Configure a DQL processor in the Processing stage as follows.

Matching condition

The matchesValue() function that you copied.

Sample data

{
   "content":"April 24, 2022 09:59:52 [myPool-thread-1] INFO Lorem ipsum dolor sit amet",
   "status":"NONE",
   "timestamp":"1650889391528",
   "log.source":"myLogSource",
   "loglevel":"NONE"
 }

DQL processor definition

parse content, "TIMESTAMP('MMMMM d, yyyy HH:mm:ss'):timestamp ' [' LD:'thread.name' '] ' UPPER:loglevel

 // Parses out the timestamp, thread name, and log level.
 // `TIMESTAMP` looks for the specific datetime format. The matched value is set as the existing timestamp log attribute.
 // `LD` matches any chars between literals `' ['` and `'] '`.
 // `UPPER` matches uppercase letters.
 // The remaining part of the content is not matched.

Save the pipeline.

Conclusion

The processed log record is displayed with metadata, including a timestamp and the loglevel attribute with proper values and the extracted attribute thread.name. Once new data is ingested, the processed records have a timestamp, a loglevel, and the thread name as separate attributes.
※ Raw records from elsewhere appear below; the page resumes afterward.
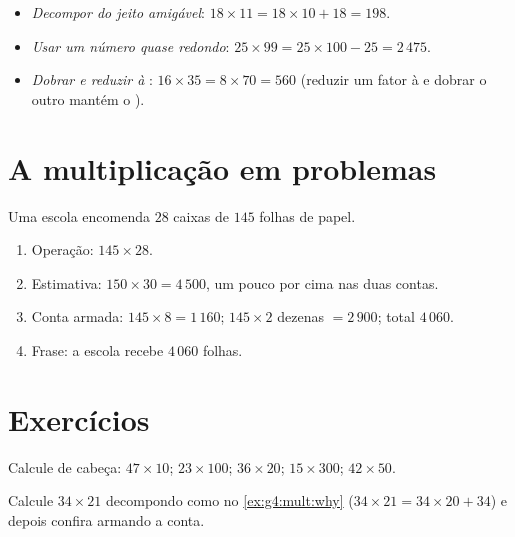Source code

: \begin{example}\label{ex:g4:mult:tricks}
\begin{itemize}
  \item \emph{Decompor do jeito amigável}: $18 \times 11 = 18 \times
        10 + 18 = 198$.
  \item \emph{Usar um número quase redondo}: $25 \times 99 = 25
        \times 100 - 25 = 2\,475$.
  \item \emph{Dobrar e reduzir à }: $16 \times 35 = 8 \times 70
        = 560$ (reduzir um fator à  e dobrar o outro mantém o
        ).
\end{itemize}
\end{example}

\section{A multiplicação em problemas}

\begin{example}\label{ex:g4:mult:problem}
Uma escola encomenda $28$ caixas de $145$ folhas de papel.
\begin{enumerate}
  \item Operação: $145 \times 28$.
  \item Estimativa: $150 \times 30 = 4\,500$, um pouco por cima nas
        duas contas.
  \item Conta armada: $145 \times 8 = 1\,160$; $145 \times 2$
        dezenas $= 2\,900$; total $4\,060$.
  \item Frase: a escola recebe $4\,060$ folhas.
\end{enumerate}
\end{example}

\section{Exercícios}

\begin{exercise}[$\star$]\label{exo:g4:mult:1}
Calcule de cabeça: $47 \times 10$; \quad $23 \times 100$; \quad
$36 \times 20$; \quad $15 \times 300$; \quad $42 \times 50$.
\end{exercise}

\begin{exercise}[$\star$]\label{exo:g4:mult:2}
Calcule $34 \times 21$ decompondo como no \cref{ex:g4:mult:why}
($34 \times 21 = 34 \times 20 + 34$) e depois confira armando a
conta.
\end{exercise}

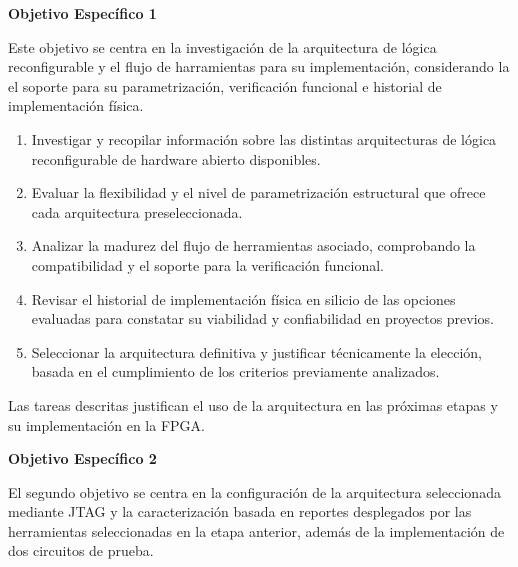 \textbf{\normalsize{Objetivo Específico 1}}

Este objetivo se centra en la investigación de la arquitectura de 
lógica reconfigurable y el flujo de harramientas para su implementación, 
considerando la el soporte para su parametrización, verificación 
funcional e historial de implementación física.

\begin{enumerate}

    \item Investigar y recopilar información sobre las distintas 
    arquitecturas de lógica reconfigurable de hardware abierto 
    disponibles.
     
    \item Evaluar la flexibilidad y el nivel de parametrización 
    estructural que ofrece cada arquitectura preseleccionada.
    
    \item Analizar la madurez del flujo de herramientas asociado, 
    comprobando la compatibilidad y el soporte para la verificación 
    funcional.

    \item Revisar el historial de implementación física en silicio 
    de las opciones evaluadas para constatar su viabilidad y 
    confiabilidad en proyectos previos. 

    \item Seleccionar la arquitectura definitiva y justificar técnicamente 
    la elección, basada en el cumplimiento de los criterios previamente 
    analizados.

\end{enumerate}

Las tareas descritas justifican el uso de la arquitectura en las próximas 
etapas y su implementación en la FPGA.

\textbf{\normalsize{Objetivo Específico 2}}

El segundo objetivo se centra en la configuración de la arquitectura 
seleccionada mediante JTAG y la caracterización basada en reportes 
desplegados por las herramientas seleccionadas en la etapa anterior, 
además de la implementación de dos circuitos de prueba.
You can visualize the new format, for example, in a notebook.

Before

{
   "content":"April 24, 2022 09:59:52 [myPool-thread-1] INFO Lorem ipsum dolor sit amet",
   "status":"NONE",
   "timestamp":"1650889391528",
   "log.source":"myLogSource",
   "loglevel":"NONE"
  }

After

{
  "results":
    [
    {
      "matched": true,
        "record": {
    "loglevel": "INFO",
    "log.source": "myLogSource",
    "thread.name": "myPool-thread-1",
    "content": "April 24, 2022 09:59:52 [myPool-thread-1] INFO Lorem ipsum dolor sit amet",
    "timestamp": "2022-04-24T09:59:52.000000000Z",
    "status": "NONE"
  }
    }
  ]
}

Parse a field containing JSON as a raw string

A record has a field content (String) containing JSON input from which you want to parse out information. You can process specific fields, nested fields, or all fields, and treat them as plain text or bring them to top-level without knowing the schema of the JSON.

Depending on the type of field you want to parse out, configure a DQL processor in the Processing stage with a DQL processor definition copied from one of the following:

parse content, "JSON{STRING:stringField:new.name}(flat=true)"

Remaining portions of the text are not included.